*Exercise details*: Every line in the records below with the string "pintar" needs to be copied out.

═══ Information shown ═══

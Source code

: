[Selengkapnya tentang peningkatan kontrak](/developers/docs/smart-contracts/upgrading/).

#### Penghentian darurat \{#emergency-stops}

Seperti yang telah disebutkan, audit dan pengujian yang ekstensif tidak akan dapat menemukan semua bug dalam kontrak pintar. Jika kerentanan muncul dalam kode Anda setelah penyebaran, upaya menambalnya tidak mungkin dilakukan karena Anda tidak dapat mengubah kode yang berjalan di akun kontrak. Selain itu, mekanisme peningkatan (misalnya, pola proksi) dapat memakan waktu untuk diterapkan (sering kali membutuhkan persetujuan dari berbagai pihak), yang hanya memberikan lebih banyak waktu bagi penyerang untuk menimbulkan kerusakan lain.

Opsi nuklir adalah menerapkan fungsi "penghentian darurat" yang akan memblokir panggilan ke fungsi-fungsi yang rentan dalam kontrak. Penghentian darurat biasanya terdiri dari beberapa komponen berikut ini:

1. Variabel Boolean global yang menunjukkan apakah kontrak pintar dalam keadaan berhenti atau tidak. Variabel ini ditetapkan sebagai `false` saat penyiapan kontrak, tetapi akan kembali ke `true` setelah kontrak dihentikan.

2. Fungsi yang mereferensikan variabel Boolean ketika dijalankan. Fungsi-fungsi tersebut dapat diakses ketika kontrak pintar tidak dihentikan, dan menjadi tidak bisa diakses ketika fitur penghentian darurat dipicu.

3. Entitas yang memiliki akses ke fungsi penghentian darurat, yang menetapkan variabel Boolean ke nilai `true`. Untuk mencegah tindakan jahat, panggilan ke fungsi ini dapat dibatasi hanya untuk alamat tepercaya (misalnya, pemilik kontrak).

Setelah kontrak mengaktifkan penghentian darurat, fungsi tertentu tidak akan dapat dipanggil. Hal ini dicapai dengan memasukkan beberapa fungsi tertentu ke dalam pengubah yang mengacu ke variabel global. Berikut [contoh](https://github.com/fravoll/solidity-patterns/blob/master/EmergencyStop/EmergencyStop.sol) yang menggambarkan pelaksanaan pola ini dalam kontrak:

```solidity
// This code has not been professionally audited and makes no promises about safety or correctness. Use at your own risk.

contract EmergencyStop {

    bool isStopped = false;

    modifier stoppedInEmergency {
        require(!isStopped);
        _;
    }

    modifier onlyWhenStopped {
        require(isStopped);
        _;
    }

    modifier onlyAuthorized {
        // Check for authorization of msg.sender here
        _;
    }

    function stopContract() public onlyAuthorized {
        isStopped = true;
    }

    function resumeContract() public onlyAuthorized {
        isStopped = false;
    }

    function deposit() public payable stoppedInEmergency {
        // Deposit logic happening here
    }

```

═══

*The completed task*:
Seperti yang telah disebutkan, audit dan pengujian yang ekstensif tidak akan dapat menemukan semua bug dalam kontrak pintar. Jika kerentanan muncul dalam kode Anda setelah penyebaran, upaya menambalnya tidak mungkin dilakukan karena Anda tidak dapat mengubah kode yang berjalan di akun kontrak. Selain itu, mekanisme peningkatan (misalnya, pola proksi) dapat memakan waktu untuk diterapkan (sering kali membutuhkan persetujuan dari berbagai pihak), yang hanya memberikan lebih banyak waktu bagi penyerang untuk menimbulkan kerusakan lain.
1. Variabel Boolean global yang menunjukkan apakah kontrak pintar dalam keadaan berhenti atau tidak. Variabel ini ditetapkan sebagai `false` saat penyiapan kontrak, tetapi akan kembali ke `true` setelah kontrak dihentikan.
2. Fungsi yang mereferensikan variabel Boolean ketika dijalankan. Fungsi-fungsi tersebut dapat diakses ketika kontrak pintar tidak dihentikan, dan menjadi tidak bisa diakses ketika fitur penghentian darurat dipicu.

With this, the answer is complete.